→ TASK GOAL: For the entries below, work out how many lines contain the string "https" and write only the number.

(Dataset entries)

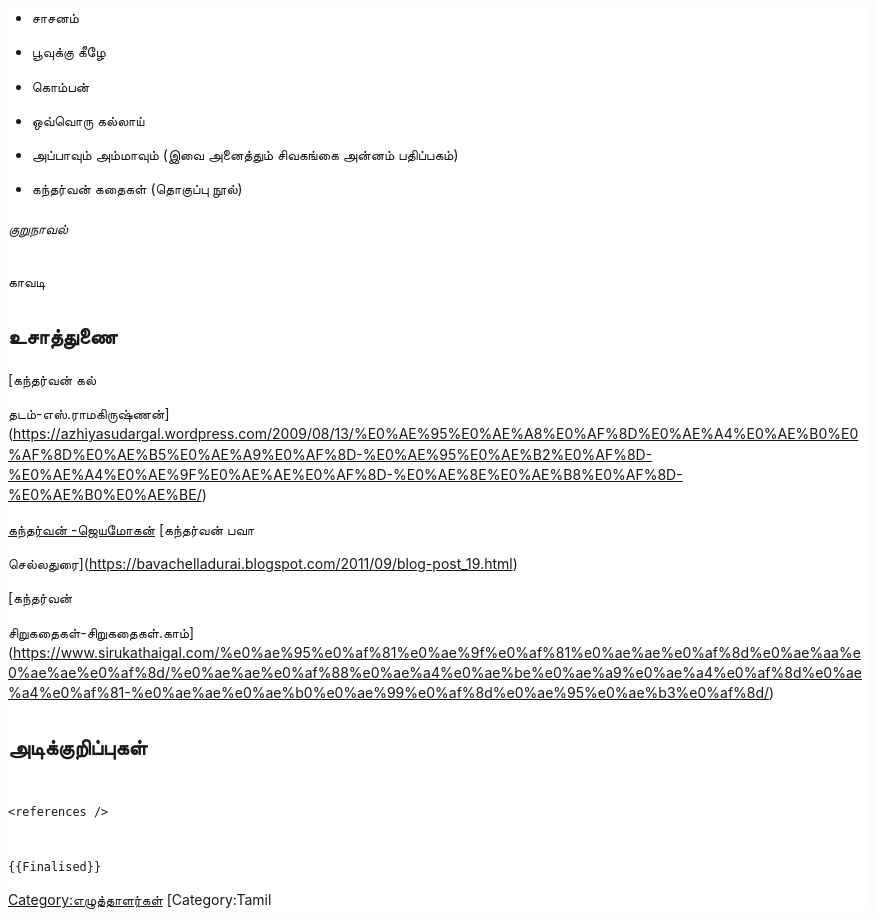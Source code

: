 

-   சாசனம்

-   பூவுக்கு கீழே

-   கொம்பன்

-   ஒவ்வொரு கல்லாய்

-   அப்பாவும் அம்மாவும் (இவை அனைத்தும் சிவகங்கை அன்னம் பதிப்பகம்)

-   கந்தர்வன் கதைகள் (தொகுப்பு நூல்)



###### குறுநாவல்



காவடி



## உசாத்துணை



[கந்தர்வன் கல்

தடம்-எஸ்.ராமகிருஷ்ணன்](https://azhiyasudargal.wordpress.com/2009/08/13/%E0%AE%95%E0%AE%A8%E0%AF%8D%E0%AE%A4%E0%AE%B0%E0%AF%8D%E0%AE%B5%E0%AE%A9%E0%AF%8D-%E0%AE%95%E0%AE%B2%E0%AF%8D-%E0%AE%A4%E0%AE%9F%E0%AE%AE%E0%AF%8D-%E0%AE%8E%E0%AE%B8%E0%AF%8D-%E0%AE%B0%E0%AE%BE/)

[கந்தர்வன் -ஜெயமோகன்](https://www.jeyamohan.in/6196/) [கந்தர்வன் பவா

செல்லதுரை](https://bavachelladurai.blogspot.com/2011/09/blog-post_19.html)

[கந்தர்வன்

சிறுகதைகள்-சிறுகதைகள்.காம்](https://www.sirukathaigal.com/%e0%ae%95%e0%af%81%e0%ae%9f%e0%af%81%e0%ae%ae%e0%af%8d%e0%ae%aa%e0%ae%ae%e0%af%8d/%e0%ae%ae%e0%af%88%e0%ae%a4%e0%ae%be%e0%ae%a9%e0%ae%a4%e0%af%8d%e0%ae%a4%e0%af%81-%e0%ae%ae%e0%ae%b0%e0%ae%99%e0%af%8d%e0%ae%95%e0%ae%b3%e0%af%8d/)



## அடிக்குறிப்புகள்



```{=html}

<references />

```

```{=mediawiki}

{{Finalised}}

```

[Category:எழுத்தாளர்கள்](Category:எழுத்தாளர்கள் "wikilink") [Category:Tamil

→ TASK ANSWER: 4